L’auteur revient dans sa postface sur les critiques reçues lors de la publication de son ouvrage. Accusé d’idéaliser un passé à la fois révolu, mais surtout magnifié, Stefano Boni est notamment accusé de prôner un retour à un état de nature illusoire et de défendre le travail et la fatigue, que bien des anarchistes ont souhaité voir disparaître. Il prétend pourtant ne pas s’être fourvoyé et prêche un travail autonome et autogéré, défendu par la tradition libertaire.

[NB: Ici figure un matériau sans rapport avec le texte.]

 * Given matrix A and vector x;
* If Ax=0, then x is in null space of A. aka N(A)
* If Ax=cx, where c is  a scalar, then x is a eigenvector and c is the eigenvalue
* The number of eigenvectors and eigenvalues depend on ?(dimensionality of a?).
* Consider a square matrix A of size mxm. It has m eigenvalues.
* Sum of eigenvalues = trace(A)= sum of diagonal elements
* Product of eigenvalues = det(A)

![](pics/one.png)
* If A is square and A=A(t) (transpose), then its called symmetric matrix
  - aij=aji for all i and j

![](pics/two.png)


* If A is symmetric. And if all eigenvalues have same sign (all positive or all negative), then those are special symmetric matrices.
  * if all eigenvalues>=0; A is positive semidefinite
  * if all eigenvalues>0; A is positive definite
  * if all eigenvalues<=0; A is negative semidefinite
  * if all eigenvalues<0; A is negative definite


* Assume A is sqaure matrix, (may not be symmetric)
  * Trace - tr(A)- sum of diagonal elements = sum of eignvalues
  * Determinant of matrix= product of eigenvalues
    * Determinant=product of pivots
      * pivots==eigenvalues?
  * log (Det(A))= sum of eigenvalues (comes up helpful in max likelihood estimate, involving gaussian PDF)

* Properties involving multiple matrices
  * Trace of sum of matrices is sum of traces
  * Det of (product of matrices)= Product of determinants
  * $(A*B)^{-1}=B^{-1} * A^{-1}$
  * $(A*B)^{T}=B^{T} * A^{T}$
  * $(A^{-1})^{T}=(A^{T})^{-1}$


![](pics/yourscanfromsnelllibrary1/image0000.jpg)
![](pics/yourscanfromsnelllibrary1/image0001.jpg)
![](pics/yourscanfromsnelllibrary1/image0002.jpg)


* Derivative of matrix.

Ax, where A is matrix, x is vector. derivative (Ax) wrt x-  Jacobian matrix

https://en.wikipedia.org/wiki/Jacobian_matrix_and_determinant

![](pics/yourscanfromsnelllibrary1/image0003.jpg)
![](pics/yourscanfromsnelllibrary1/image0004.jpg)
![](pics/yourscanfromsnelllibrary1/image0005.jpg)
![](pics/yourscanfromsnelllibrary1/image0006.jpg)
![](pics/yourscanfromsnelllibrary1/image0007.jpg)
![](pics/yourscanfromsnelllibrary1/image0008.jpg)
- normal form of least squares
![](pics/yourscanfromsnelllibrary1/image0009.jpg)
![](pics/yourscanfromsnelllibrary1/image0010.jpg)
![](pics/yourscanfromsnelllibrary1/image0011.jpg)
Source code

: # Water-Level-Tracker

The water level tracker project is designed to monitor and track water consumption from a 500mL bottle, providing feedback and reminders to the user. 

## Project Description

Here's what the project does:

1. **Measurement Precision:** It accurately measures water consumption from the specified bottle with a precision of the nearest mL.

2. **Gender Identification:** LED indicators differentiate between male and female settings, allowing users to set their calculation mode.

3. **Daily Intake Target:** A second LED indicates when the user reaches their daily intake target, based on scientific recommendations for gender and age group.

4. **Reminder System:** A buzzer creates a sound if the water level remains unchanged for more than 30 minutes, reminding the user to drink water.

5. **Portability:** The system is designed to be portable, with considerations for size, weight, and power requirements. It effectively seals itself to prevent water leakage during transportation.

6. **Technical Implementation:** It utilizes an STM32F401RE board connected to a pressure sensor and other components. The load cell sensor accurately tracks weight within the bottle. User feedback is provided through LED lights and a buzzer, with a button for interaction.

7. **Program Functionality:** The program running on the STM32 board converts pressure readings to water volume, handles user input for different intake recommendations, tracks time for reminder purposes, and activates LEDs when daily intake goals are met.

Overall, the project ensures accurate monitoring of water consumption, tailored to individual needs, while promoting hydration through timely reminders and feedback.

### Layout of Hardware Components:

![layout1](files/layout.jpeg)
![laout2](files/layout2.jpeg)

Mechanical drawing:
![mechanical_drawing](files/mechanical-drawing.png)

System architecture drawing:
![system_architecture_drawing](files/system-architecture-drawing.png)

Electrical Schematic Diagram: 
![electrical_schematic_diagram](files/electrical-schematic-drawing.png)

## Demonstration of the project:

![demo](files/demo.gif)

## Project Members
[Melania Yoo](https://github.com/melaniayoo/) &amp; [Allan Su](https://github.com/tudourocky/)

Boni insiste sur le fait que ce livre ne prétend aucunement proposer un programme politique, mais offre un constat qui se veut indubitable : depuis le début du XXIe siècle, l’hypertechnologisation de nos sociétés a contraint l’être humain à se transmuter en homo confort. Si sa défense a le mérite de le replacer dans des débats anarchistes, sa critique – certes constructive sur bien des points – frôle sans cesse un discours réactionnaire qui peut être récupéré à mauvais escient par des individus qui souhaiteraient promouvoir des idées que ne semble pas partager l’auteur.